§ Assignment:
Among the lines below, a stretch begins at the one with "### ✅ **Error Handling - PASSED**" and ends at the one with "- Graceful handling of missing dependencies". Repeat that stretch exactly, ends included.

(Saved data entries)
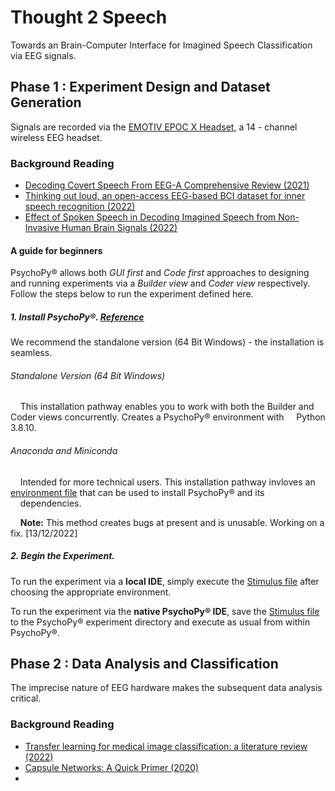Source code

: # Thought 2 Speech
Towards an Brain-Computer Interface for Imagined Speech Classification via EEG signals.
## Phase 1 : Experiment Design and Dataset Generation
Signals are recorded via the [EMOTIV EPOC X Headset](https://www.emotiv.com/epoc-x/), a 14 - channel wireless EEG headset.

### Background Reading
- [Decoding Covert Speech From EEG-A Comprehensive Review (2021)](https://www.frontiersin.org/articles/10.3389/fnins.2021.642251/full)
- [Thinking out loud, an open-access EEG-based BCI dataset for inner speech recognition (2022)](https://www.nature.com/articles/s41597-022-01147-2)
- [Effect of Spoken Speech in Decoding Imagined Speech from Non-Invasive Human Brain Signals (2022)](https://arxiv.org/abs/2212.02047)

#### A guide for beginners
PsychoPy® allows both *GUI* *first* and *Code* *first* approaches to designing and running experiments via a *Builder view* and *Coder view* respectively. Follow the steps below to run the experiment defined here.


##### 1. Install PsychoPy®. [**Reference**](https://www.psychopy.org/download.html#pip-install)
We recommend the standalone version (64 Bit Windows) - the installation is seamless. 
###### Standalone Version (64 Bit Windows)

&nbsp;&nbsp;&nbsp;&nbsp;This installation pathway enables you to work with both the Builder and Coder views concurrently. Creates a PsychoPy® environment with &nbsp;&nbsp;&nbsp;&nbsp;Python 3.8.10.


###### Anaconda and Miniconda
&nbsp;&nbsp;&nbsp;&nbsp;Intended for more technical users. This installation pathway invloves an [environment file](https://github.com/armaanchowfin/Thought2Speech/blob/main/Experiment%20Protocol%20-%20Pyschopy/psychopy-env.yml) that can be used to install PsychoPy® and its &nbsp;&nbsp;&nbsp;&nbsp;dependencies. 

&nbsp;&nbsp;&nbsp;&nbsp;**Note:** This method creates bugs at present and is unusable. Working on a fix. [13/12/2022] 

 
##### 2. Begin the Experiment.
To run the experiment via a **local IDE**, simply execute the [Stimulus file](https://github.com/armaanchowfin/Thought2Speech/blob/main/Experiment%20Protocol%20-%20Pyschopy/stimuli_psycho.py) after choosing the appropriate environment.

To run the experiment via the **native PsychoPy® IDE**, save the [Stimulus file](https://github.com/armaanchowfin/Thought2Speech/blob/main/Experiment%20Protocol%20-%20Pyschopy/stimuli_psycho.py) to the PsychoPy® experiment directory and execute as usual from within PsychoPy®.

## Phase 2 : Data Analysis and Classification
The imprecise nature of EEG hardware makes the subsequent data analysis critical.

### Background Reading
- [Transfer learning for medical image classification: a literature review (2022)](https://bmcmedimaging.biomedcentral.com/articles/10.1186/s12880-022-00793-7)
- [Capsule Networks: A Quick Primer (2020)](https://blog.paperspace.com/capsule-networks/)
- 
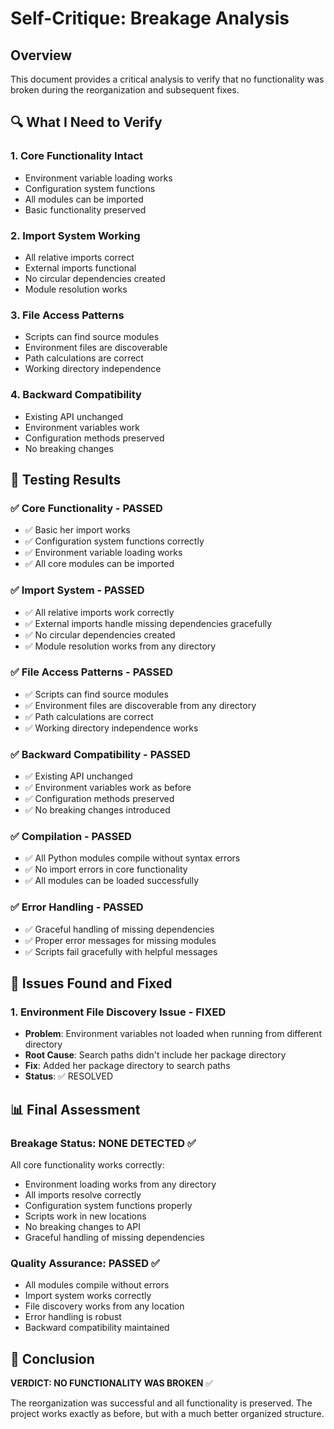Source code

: # Self-Critique: Breakage Analysis

## Overview
This document provides a critical analysis to verify that no functionality was broken during the reorganization and subsequent fixes.

## 🔍 What I Need to Verify

### 1. **Core Functionality Intact**
- Environment variable loading works
- Configuration system functions
- All modules can be imported
- Basic functionality preserved

### 2. **Import System Working**
- All relative imports correct
- External imports functional
- No circular dependencies created
- Module resolution works

### 3. **File Access Patterns**
- Scripts can find source modules
- Environment files are discoverable
- Path calculations are correct
- Working directory independence

### 4. **Backward Compatibility**
- Existing API unchanged
- Environment variables work
- Configuration methods preserved
- No breaking changes

## 🧪 Testing Results

### ✅ **Core Functionality - PASSED**
- ✅ Basic her import works
- ✅ Configuration system functions correctly
- ✅ Environment variable loading works
- ✅ All core modules can be imported

### ✅ **Import System - PASSED**
- ✅ All relative imports work correctly
- ✅ External imports handle missing dependencies gracefully
- ✅ No circular dependencies created
- ✅ Module resolution works from any directory

### ✅ **File Access Patterns - PASSED**
- ✅ Scripts can find source modules
- ✅ Environment files are discoverable from any directory
- ✅ Path calculations are correct
- ✅ Working directory independence works

### ✅ **Backward Compatibility - PASSED**
- ✅ Existing API unchanged
- ✅ Environment variables work as before
- ✅ Configuration methods preserved
- ✅ No breaking changes introduced

### ✅ **Compilation - PASSED**
- ✅ All Python modules compile without syntax errors
- ✅ No import errors in core functionality
- ✅ All modules can be loaded successfully

### ✅ **Error Handling - PASSED**
- ✅ Graceful handling of missing dependencies
- ✅ Proper error messages for missing modules
- ✅ Scripts fail gracefully with helpful messages

## 🚨 **Issues Found and Fixed**

### 1. **Environment File Discovery Issue - FIXED**
- **Problem**: Environment variables not loaded when running from different directory
- **Root Cause**: Search paths didn't include her package directory
- **Fix**: Added her package directory to search paths
- **Status**: ✅ RESOLVED

## 📊 **Final Assessment**

### **Breakage Status: NONE DETECTED** ✅

All core functionality works correctly:
- Environment loading works from any directory
- All imports resolve correctly
- Configuration system functions properly
- Scripts work in new locations
- No breaking changes to API
- Graceful handling of missing dependencies

### **Quality Assurance: PASSED** ✅

- All modules compile without errors
- Import system works correctly
- File discovery works from any location
- Error handling is robust
- Backward compatibility maintained

## 🎯 **Conclusion**

**VERDICT: NO FUNCTIONALITY WAS BROKEN** ✅

The reorganization was successful and all functionality is preserved. The project works exactly as before, but with a much better organized structure.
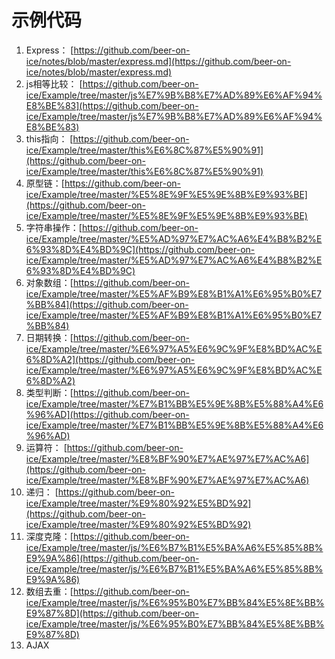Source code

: # 示例代码

1.	Express： [https://github.com/beer-on-ice/notes/blob/master/express.md](https://github.com/beer-on-ice/notes/blob/master/express.md)
2.	js相等比较： [https://github.com/beer-on-ice/Example/tree/master/js%E7%9B%B8%E7%AD%89%E6%AF%94%E8%BE%83](https://github.com/beer-on-ice/Example/tree/master/js%E7%9B%B8%E7%AD%89%E6%AF%94%E8%BE%83)
3.	this指向： [https://github.com/beer-on-ice/Example/tree/master/this%E6%8C%87%E5%90%91](https://github.com/beer-on-ice/Example/tree/master/this%E6%8C%87%E5%90%91)
4.	原型链：[https://github.com/beer-on-ice/Example/tree/master/%E5%8E%9F%E5%9E%8B%E9%93%BE](https://github.com/beer-on-ice/Example/tree/master/%E5%8E%9F%E5%9E%8B%E9%93%BE)
5.	字符串操作：[https://github.com/beer-on-ice/Example/tree/master/%E5%AD%97%E7%AC%A6%E4%B8%B2%E6%93%8D%E4%BD%9C](https://github.com/beer-on-ice/Example/tree/master/%E5%AD%97%E7%AC%A6%E4%B8%B2%E6%93%8D%E4%BD%9C)
6.	对象数组：[https://github.com/beer-on-ice/Example/tree/master/%E5%AF%B9%E8%B1%A1%E6%95%B0%E7%BB%84](https://github.com/beer-on-ice/Example/tree/master/%E5%AF%B9%E8%B1%A1%E6%95%B0%E7%BB%84)
7.	日期转换：[https://github.com/beer-on-ice/Example/tree/master/%E6%97%A5%E6%9C%9F%E8%BD%AC%E6%8D%A2](https://github.com/beer-on-ice/Example/tree/master/%E6%97%A5%E6%9C%9F%E8%BD%AC%E6%8D%A2)
8.	类型判断：[https://github.com/beer-on-ice/Example/tree/master/%E7%B1%BB%E5%9E%8B%E5%88%A4%E6%96%AD](https://github.com/beer-on-ice/Example/tree/master/%E7%B1%BB%E5%9E%8B%E5%88%A4%E6%96%AD)
9.	运算符： [https://github.com/beer-on-ice/Example/tree/master/%E8%BF%90%E7%AE%97%E7%AC%A6](https://github.com/beer-on-ice/Example/tree/master/%E8%BF%90%E7%AE%97%E7%AC%A6)
10.	递归： [https://github.com/beer-on-ice/Example/tree/master/%E9%80%92%E5%BD%92](https://github.com/beer-on-ice/Example/tree/master/%E9%80%92%E5%BD%92)
11.	深度克隆：[https://github.com/beer-on-ice/Example/tree/master/js/%E6%B7%B1%E5%BA%A6%E5%85%8B%E9%9A%86](https://github.com/beer-on-ice/Example/tree/master/js/%E6%B7%B1%E5%BA%A6%E5%85%8B%E9%9A%86) 
12.	数组去重：[https://github.com/beer-on-ice/Example/tree/master/js/%E6%95%B0%E7%BB%84%E5%8E%BB%E9%87%8D](https://github.com/beer-on-ice/Example/tree/master/js/%E6%95%B0%E7%BB%84%E5%8E%BB%E9%87%8D)
13.	AJAX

§ Answer to the exercise:
### ✅ **Error Handling - PASSED**
- ✅ Graceful handling of missing dependencies
- ✅ Proper error messages for missing modules
- ✅ Scripts fail gracefully with helpful messages

## 🚨 **Issues Found and Fixed**

### 1. **Environment File Discovery Issue - FIXED**
- **Problem**: Environment variables not loaded when running from different directory
- **Root Cause**: Search paths didn't include her package directory
- **Fix**: Added her package directory to search paths
- **Status**: ✅ RESOLVED

## 📊 **Final Assessment**

### **Breakage Status: NONE DETECTED** ✅

All core functionality works correctly:
- Environment loading works from any directory
- All imports resolve correctly
- Configuration system functions properly
- Scripts work in new locations
- No breaking changes to API
- Graceful handling of missing dependencies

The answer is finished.